* [What the task requires] All lines holding the word "metadata" are to be copied from the records beneath.

* [Extracted material]
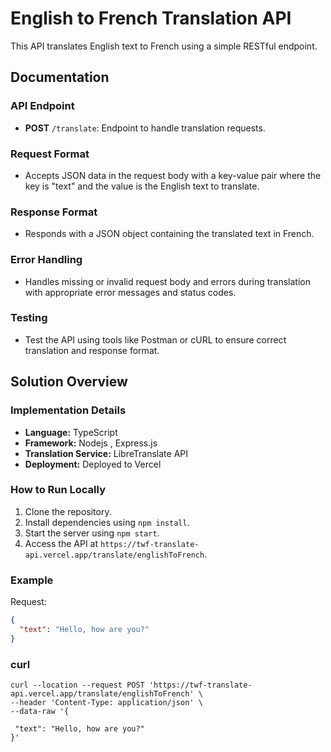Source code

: # English to French Translation API

This API translates English text to French using a simple RESTful endpoint.

## Documentation

### API Endpoint

- **POST** `/translate`: Endpoint to handle translation requests.

### Request Format

- Accepts JSON data in the request body with a key-value pair where the key is "text" and the value is the English text to translate.

### Response Format

- Responds with a JSON object containing the translated text in French.

### Error Handling

- Handles missing or invalid request body and errors during translation with appropriate error messages and status codes.

### Testing

- Test the API using tools like Postman or cURL to ensure correct translation and response format.

## Solution Overview

### Implementation Details

- **Language:** TypeScript
- **Framework:** Nodejs , Express.js
- **Translation Service:** LibreTranslate API
- **Deployment:** Deployed to Vercel

### How to Run Locally

1. Clone the repository.
2. Install dependencies using `npm install`.
3. Start the server using `npm start`.
4. Access the API at `https://twf-translate-api.vercel.app/translate/englishToFrench`.

### Example

Request:

```json
{
  "text": "Hello, how are you?"
}
```

### curl

```
curl --location --request POST 'https://twf-translate-api.vercel.app/translate/englishToFrench' \
--header 'Content-Type: application/json' \
--data-raw '{

 "text": "Hello, how are you?"
}'
```
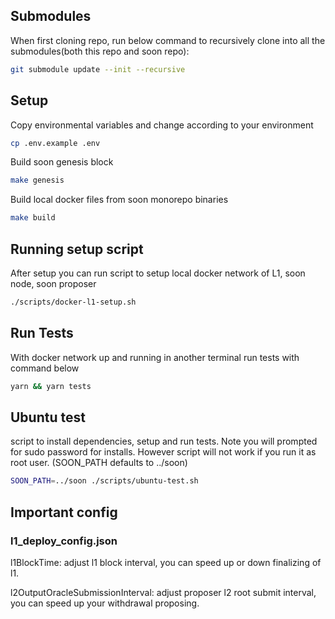 ## Submodules

When first cloning repo, run below command to recursively clone into all the submodules(both this repo and soon repo):

```sh
git submodule update --init --recursive
```

## Setup

Copy environmental variables and change according to your environment

```sh
cp .env.example .env
```

Build soon genesis block

```sh
make genesis
```

Build local docker files from soon monorepo binaries

```sh
make build
```

## Running setup script

After setup you can run script to setup local docker network of L1, soon node, soon proposer

```sh
./scripts/docker-l1-setup.sh
```

## Run Tests

With docker network up and running in another terminal run tests with command below

```sh
yarn && yarn tests
```

## Ubuntu test

script to install dependencies, setup and run tests. Note you will prompted for sudo password for installs. However script will not work if you run it as root user. (SOON_PATH defaults to ../soon)

```sh
SOON_PATH=../soon ./scripts/ubuntu-test.sh
```


## Important config

### l1_deploy_config.json

l1BlockTime: adjust l1 block interval, you can speed up or down finalizing of l1.

l2OutputOracleSubmissionInterval: adjust proposer l2 root submit interval, you can speed up your withdrawal proposing.
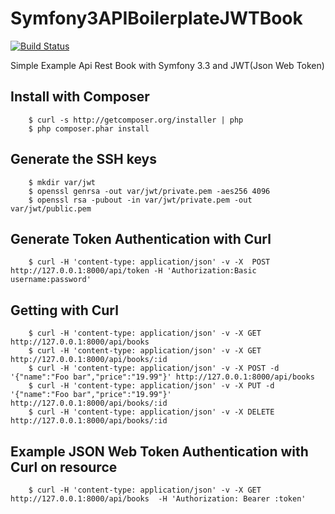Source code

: # Symfony3APIBoilerplateJWTBook

[![Build Status](https://travis-ci.org/Tony133/Symfony3APIBoilerplateJWTBook.svg?branch=master)](https://travis-ci.org/Tony133/Symfony3APIBoilerplateJWTBook)

Simple Example Api Rest Book with Symfony 3.3 and JWT(Json Web Token)

## Install with Composer

```
    $ curl -s http://getcomposer.org/installer | php
    $ php composer.phar install
```
## Generate the SSH keys

```
	$ mkdir var/jwt 
	$ openssl genrsa -out var/jwt/private.pem -aes256 4096 
	$ openssl rsa -pubout -in var/jwt/private.pem -out var/jwt/public.pem
```

## Generate Token Authentication with Curl

```
	$ curl -H 'content-type: application/json' -v -X  POST http://127.0.0.1:8000/api/token -H 'Authorization:Basic username:password'
```

## Getting with Curl 

```
    $ curl -H 'content-type: application/json' -v -X GET http://127.0.0.1:8000/api/books 
    $ curl -H 'content-type: application/json' -v -X GET http://127.0.0.1:8000/api/books/:id
    $ curl -H 'content-type: application/json' -v -X POST -d '{"name":"Foo bar","price":"19.99"}' http://127.0.0.1:8000/api/books 
    $ curl -H 'content-type: application/json' -v -X PUT -d '{"name":"Foo bar","price":"19.99"}' http://127.0.0.1:8000/api/books/:id
    $ curl -H 'content-type: application/json' -v -X DELETE http://127.0.0.1:8000/api/books/:id
```

## Example JSON Web Token Authentication with Curl on resource 

```
    $ curl -H 'content-type: application/json' -v -X GET http://127.0.0.1:8000/api/books  -H 'Authorization: Bearer :token' 
```
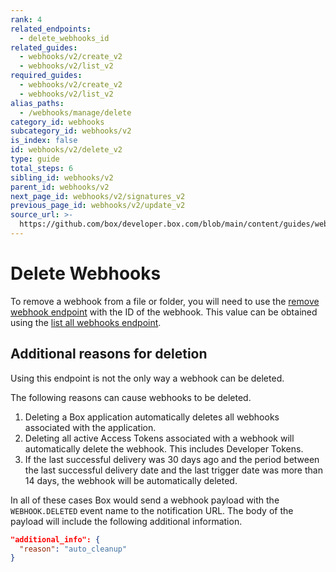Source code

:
 ```yaml
---
rank: 4
related_endpoints:
  - delete_webhooks_id
related_guides:
  - webhooks/v2/create_v2
  - webhooks/v2/list_v2
required_guides:
  - webhooks/v2/create_v2
  - webhooks/v2/list_v2
alias_paths:
  - /webhooks/manage/delete
category_id: webhooks
subcategory_id: webhooks/v2
is_index: false
id: webhooks/v2/delete_v2
type: guide
total_steps: 6
sibling_id: webhooks/v2
parent_id: webhooks/v2
next_page_id: webhooks/v2/signatures_v2
previous_page_id: webhooks/v2/update_v2
source_url: >-
  https://github.com/box/developer.box.com/blob/main/content/guides/webhooks/v2/delete_v2.md
---
```

# Delete Webhooks

To remove a webhook from a file or folder, you will need to use the
[remove webhook endpoint][delete] with the ID of the webhook. This value can
be obtained using the [list all webhooks endpoint][list].

<Samples id='delete_webhooks_id'>

</Samples>

## Additional reasons for deletion

Using this endpoint is not the only way a webhook can be deleted.

The following reasons can cause webhooks to be deleted.

1. Deleting a Box application automatically deletes all webhooks associated with
   the application.
2. Deleting all active Access Tokens associated with a webhook will
   automatically delete the webhook. This includes Developer Tokens.
3. If the last successful delivery was 30 days ago and the period between the
   last successful delivery date and the last trigger date was more than 14
   days, the webhook will be automatically deleted.

In all of these cases Box would send a webhook payload with the
`WEBHOOK.DELETED` event name to the notification URL. The body of the payload
will include the following additional information.

```json
"additional_info": {
  "reason": "auto_cleanup"
}
```

[delete]: e://delete-webhooks-id
[list]: e://get-webhooks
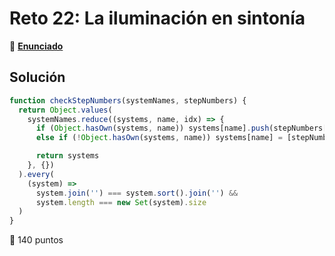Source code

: # Reto 22: La iluminación en sintonía

🔗 [**Enunciado**](https://adventjs.dev/es/challenges/2022/22)

## Solución

``` js
function checkStepNumbers(systemNames, stepNumbers) {
  return Object.values(
    systemNames.reduce((systems, name, idx) => {
      if (Object.hasOwn(systems, name)) systems[name].push(stepNumbers[idx])
      else if (!Object.hasOwn(systems, name)) systems[name] = [stepNumbers[idx]]

      return systems
    }, {})
  ).every(
    (system) =>
      system.join('') === system.sort().join('') &&
      system.length === new Set(system).size
  )
}
```

🚀 140 puntos

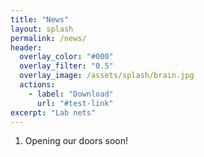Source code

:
 ```yaml
---
title: "News"
layout: splash
permalink: /news/
header:
  overlay_color: "#000"
  overlay_filter: "0.5"
  overlay_image: /assets/splash/brain.jpg
  actions:
    - label: "Download"
      url: "#test-link"
excerpt: "Lab nets"
---
```


1. Opening our doors soon!

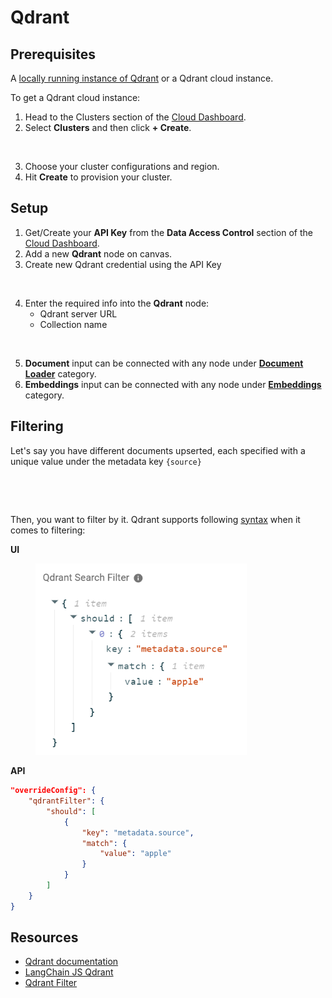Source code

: # Qdrant

## Prerequisites

A [locally running instance of Qdrant](https://qdrant.tech/documentation/quick-start/) or a Qdrant cloud instance.

To get a Qdrant cloud instance:

1. Head to the Clusters section of the [Cloud Dashboard](https://cloud.qdrant.io/overview).
2. Select **Clusters** and then click **+ Create**.

<figure><img src="../../../.gitbook/assets/qdrant/2.png" alt=""><figcaption></figcaption></figure>

3. Choose your cluster configurations and region.
4. Hit **Create** to provision your cluster.

## Setup

1. Get/Create your **API Key** from the **Data Access Control** section of the [Cloud Dashboard](https://cloud.qdrant.io/overview).
2. Add a new **Qdrant** node on canvas.
3. Create new Qdrant credential using the API Key

<figure><img src="../../../.gitbook/assets/qdrant/1.png" alt="" width="563"><figcaption></figcaption></figure>

4. Enter the required info into the **Qdrant** node:
   * Qdrant server URL
   * Collection name

<figure><img src="../../../.gitbook/assets/qdrant/3.png" alt="" width="239"><figcaption></figcaption></figure>

5. **Document** input can be connected with any node under [**Document Loader**](../document-loaders/) category.
6. **Embeddings** input can be connected with any node under [**Embeddings**](../embeddings/) category.

## Filtering

Let's say you have different documents upserted, each specified with a unique value under the metadata key `{source}`

<div align="left">

<figure><img src="../../../.gitbook/assets/Screenshot 2024-03-05 141551.png" alt="" width="563"><figcaption></figcaption></figure>

 

<figure><img src="../../../.gitbook/assets/Screenshot 2024-03-05 141619.png" alt="" width="563"><figcaption></figcaption></figure>

</div>

Then, you want to filter by it. Qdrant supports following [syntax](https://qdrant.tech/documentation/concepts/filtering/#nested-key) when it comes to filtering:

**UI**

<figure><img src="../../../.gitbook/assets/image--1---1---1---1---1---1---1---2---1---1---1-.png" alt="" width="338"><figcaption></figcaption></figure>

**API**

```json
"overrideConfig": {
    "qdrantFilter": {
        "should": [
            {
                "key": "metadata.source",
                "match": {
                    "value": "apple"
                }
            }
        ]
    }
}
```

## Resources

* [Qdrant documentation](https://qdrant.tech/documentation/)
* [LangChain JS Qdrant](https://js.langchain.com/docs/integrations/vectorstores/qdrant)
* [Qdrant Filter](https://qdrant.tech/documentation/concepts/filtering/#nested-key)
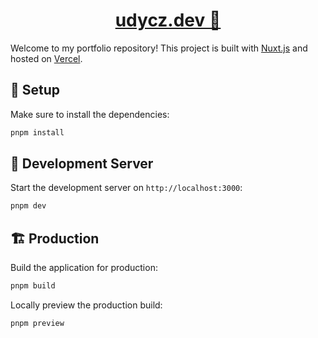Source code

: <div align="center">
  <a href="https://udycz.dev" target="_blank" rel="noopener noreferrer"><h1>udycz.dev 🦝</h1></a>
</div>

Welcome to my portfolio repository! This project is built with [Nuxt.js](https://nuxtjs.org) and hosted on [Vercel](https://vercel.com).

## 🚀 Setup

Make sure to install the dependencies:

```bash
pnpm install
```

## 🔧 Development Server

Start the development server on `http://localhost:3000`:

```bash
pnpm dev
```

## 🏗️ Production

Build the application for production:

```bash
pnpm build
```

Locally preview the production build:

```bash
pnpm preview
```
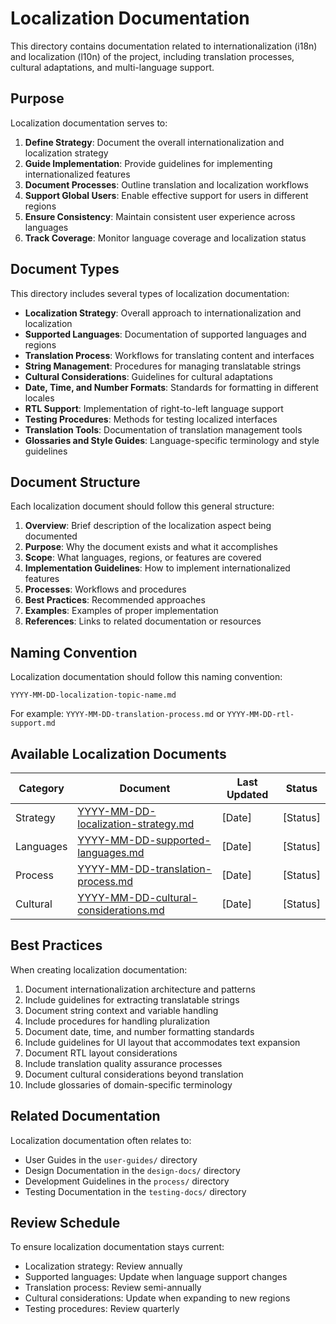 # Localization Documentation

This directory contains documentation related to internationalization (i18n) and localization (l10n) of the project, including translation processes, cultural adaptations, and multi-language support.

## Purpose

Localization documentation serves to:

1. **Define Strategy**: Document the overall internationalization and localization strategy
2. **Guide Implementation**: Provide guidelines for implementing internationalized features
3. **Document Processes**: Outline translation and localization workflows
4. **Support Global Users**: Enable effective support for users in different regions
5. **Ensure Consistency**: Maintain consistent user experience across languages
6. **Track Coverage**: Monitor language coverage and localization status

## Document Types

This directory includes several types of localization documentation:

- **Localization Strategy**: Overall approach to internationalization and localization
- **Supported Languages**: Documentation of supported languages and regions
- **Translation Process**: Workflows for translating content and interfaces
- **String Management**: Procedures for managing translatable strings
- **Cultural Considerations**: Guidelines for cultural adaptations
- **Date, Time, and Number Formats**: Standards for formatting in different locales
- **RTL Support**: Implementation of right-to-left language support
- **Testing Procedures**: Methods for testing localized interfaces
- **Translation Tools**: Documentation of translation management tools
- **Glossaries and Style Guides**: Language-specific terminology and style guidelines

## Document Structure

Each localization document should follow this general structure:

1. **Overview**: Brief description of the localization aspect being documented
2. **Purpose**: Why the document exists and what it accomplishes
3. **Scope**: What languages, regions, or features are covered
4. **Implementation Guidelines**: How to implement internationalized features
5. **Processes**: Workflows and procedures
6. **Best Practices**: Recommended approaches
7. **Examples**: Examples of proper implementation
8. **References**: Links to related documentation or resources

## Naming Convention

Localization documentation should follow this naming convention:

```
YYYY-MM-DD-localization-topic-name.md
```

For example: `YYYY-MM-DD-translation-process.md` or `YYYY-MM-DD-rtl-support.md`

## Available Localization Documents

| Category | Document | Last Updated | Status |
|----------|----------|-------------|--------|
| Strategy | [YYYY-MM-DD-localization-strategy.md](./YYYY-MM-DD-localization-strategy.md) | [Date] | [Status] |
| Languages | [YYYY-MM-DD-supported-languages.md](./YYYY-MM-DD-supported-languages.md) | [Date] | [Status] |
| Process | [YYYY-MM-DD-translation-process.md](./YYYY-MM-DD-translation-process.md) | [Date] | [Status] |
| Cultural | [YYYY-MM-DD-cultural-considerations.md](./YYYY-MM-DD-cultural-considerations.md) | [Date] | [Status] |

## Best Practices

When creating localization documentation:

1. Document internationalization architecture and patterns
2. Include guidelines for extracting translatable strings
3. Document string context and variable handling
4. Include procedures for handling pluralization
5. Document date, time, and number formatting standards
6. Include guidelines for UI layout that accommodates text expansion
7. Document RTL layout considerations
8. Include translation quality assurance processes
9. Document cultural considerations beyond translation
10. Include glossaries of domain-specific terminology

## Related Documentation

Localization documentation often relates to:
- User Guides in the `user-guides/` directory
- Design Documentation in the `design-docs/` directory
- Development Guidelines in the `process/` directory
- Testing Documentation in the `testing-docs/` directory

## Review Schedule

To ensure localization documentation stays current:

- Localization strategy: Review annually
- Supported languages: Update when language support changes
- Translation process: Review semi-annually
- Cultural considerations: Update when expanding to new regions
- Testing procedures: Review quarterly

* [Task answer]
Let's say you have different documents upserted, each specified with a unique value under the metadata key `{source}`
                "key": "metadata.source",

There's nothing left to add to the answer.